*Task instructions*
Find out how many lines in the records have the string "code" in them, and state only that number.

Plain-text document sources
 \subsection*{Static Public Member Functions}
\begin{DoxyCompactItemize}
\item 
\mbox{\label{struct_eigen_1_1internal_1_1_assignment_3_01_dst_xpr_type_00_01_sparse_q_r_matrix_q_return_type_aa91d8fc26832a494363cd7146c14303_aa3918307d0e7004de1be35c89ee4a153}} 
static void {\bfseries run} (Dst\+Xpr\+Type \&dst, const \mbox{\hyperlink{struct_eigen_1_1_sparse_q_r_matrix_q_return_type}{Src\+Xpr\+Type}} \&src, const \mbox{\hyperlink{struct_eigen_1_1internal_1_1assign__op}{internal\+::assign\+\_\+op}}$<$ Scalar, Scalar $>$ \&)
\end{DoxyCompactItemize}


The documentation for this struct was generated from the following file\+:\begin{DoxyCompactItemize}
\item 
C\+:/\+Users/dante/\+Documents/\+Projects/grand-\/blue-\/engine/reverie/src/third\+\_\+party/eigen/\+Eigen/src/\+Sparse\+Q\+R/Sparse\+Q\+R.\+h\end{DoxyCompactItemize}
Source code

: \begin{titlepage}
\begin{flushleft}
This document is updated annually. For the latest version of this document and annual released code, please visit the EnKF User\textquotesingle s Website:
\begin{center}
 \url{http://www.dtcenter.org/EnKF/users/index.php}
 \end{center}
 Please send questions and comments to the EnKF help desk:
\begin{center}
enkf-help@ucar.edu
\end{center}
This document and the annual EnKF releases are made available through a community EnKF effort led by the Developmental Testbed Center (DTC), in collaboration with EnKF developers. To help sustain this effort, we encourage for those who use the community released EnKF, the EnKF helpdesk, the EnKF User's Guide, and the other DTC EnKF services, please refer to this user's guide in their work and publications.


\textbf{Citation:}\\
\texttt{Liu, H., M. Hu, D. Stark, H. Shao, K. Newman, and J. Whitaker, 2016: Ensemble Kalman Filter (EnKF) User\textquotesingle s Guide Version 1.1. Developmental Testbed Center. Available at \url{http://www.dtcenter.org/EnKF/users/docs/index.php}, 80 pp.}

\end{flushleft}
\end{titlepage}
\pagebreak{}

*Exercise answer*
2